Tratou-se, em minha opinião, de uma entrevista concedida por alguém altamente dominador da temática em causa e que simplesmente...tem razão. E custa perceber que se possa continuar com este folhetim a um ritmo quase diário. Por vezes, com réplicas dentro de cada dia. Uma realidade que deve ser olhada através de quanto Salazar tantas vezes referiu sobre o que se passara na I República e que gerou em si as dúvidas conhecidas sobre a qualidade da aplicação das regras democráticas em Portugal, perante as caraterísticas da população portuguesa.

A verdade é que já se percebeu que Vítor Constâncio nada tem que se lhe aponte, mas o tiro ao Constâncio, porventura, terá ainda um bom potencial partidário para continuar. Eleições à vista...

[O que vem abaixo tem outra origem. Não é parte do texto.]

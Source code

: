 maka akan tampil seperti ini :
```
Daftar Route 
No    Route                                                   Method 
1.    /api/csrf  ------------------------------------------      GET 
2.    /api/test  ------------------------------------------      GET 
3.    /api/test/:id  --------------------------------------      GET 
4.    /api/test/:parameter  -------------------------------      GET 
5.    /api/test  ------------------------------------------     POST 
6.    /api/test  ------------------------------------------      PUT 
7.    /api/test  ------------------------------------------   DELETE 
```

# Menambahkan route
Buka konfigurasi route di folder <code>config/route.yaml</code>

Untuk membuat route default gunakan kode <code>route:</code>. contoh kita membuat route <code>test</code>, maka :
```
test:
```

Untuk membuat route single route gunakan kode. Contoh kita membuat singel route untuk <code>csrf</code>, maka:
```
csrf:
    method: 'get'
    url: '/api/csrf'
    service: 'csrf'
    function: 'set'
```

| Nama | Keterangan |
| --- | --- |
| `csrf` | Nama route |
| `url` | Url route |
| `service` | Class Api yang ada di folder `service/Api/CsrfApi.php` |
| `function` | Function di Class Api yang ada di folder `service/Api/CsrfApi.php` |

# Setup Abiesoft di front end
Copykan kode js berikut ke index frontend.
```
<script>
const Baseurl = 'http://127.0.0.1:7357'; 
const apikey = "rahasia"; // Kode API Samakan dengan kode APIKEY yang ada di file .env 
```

E, em segundo lugar, o caso que hoje envolve Álvaro Amaro. Como se percebe, desconheço cabalmente o que se possa ter passado com o ex-autarca egitaniense. Mas há um dado que eu (e também o leitor) conheço: quase deixou de se falar do caso, agora que Álvaro Amaro estás prestes a tomar posse do lugar de eurodeputado.

Esta atitude da grande comunicação social é perfeitamente natural. Mas imagine o leitor o que a mesma grande comunicação social não teria já dito de Álvaro Amaro fosse do PS... Teríamos um folhetim diário, à semelhança do que tem lugar com Vítor Constâncio, ou com quem quer que seja, desde que do PS.

Estes dois casos é que justificam o título deste meu texto: já não fico espantado. De resto, também não fico espantado com o modo quietinho e quase silencioso como a nossa grande comunicação social, até os nossos intelectuais, fica sempre tão preocupada com Putin – dá para tudo, ou quase...–, ou Xi Jinping, ou com Bolsonaro, limitando-se a rir, mas por igual a contemporizar, com Trump, ou com a política de Israel e da Arábia Saudita. E por tudo isto, ainda me causaram alguma admiração, deveras positiva, as explicações do académico Filipe Vasconcelos Romão sobre o caso dos petroleiros no Mar de Omã, perante uma Cristina Esteves que parecia já só ver causalidade pelo lado iraniano! Então e as armas de destruição maciça do Iraque?! Lamentavelmente, os jornalistas de hoje, de um modo muito geral, quedam-se a anos-luz dos grandes nomes históricos da área no tempo da II República. Um dado é certo: era muito mais fácil ser corajoso no velho tempo do que hoje, ou não se assistiria ao lamentável espetáculo diário que nos vai chegando.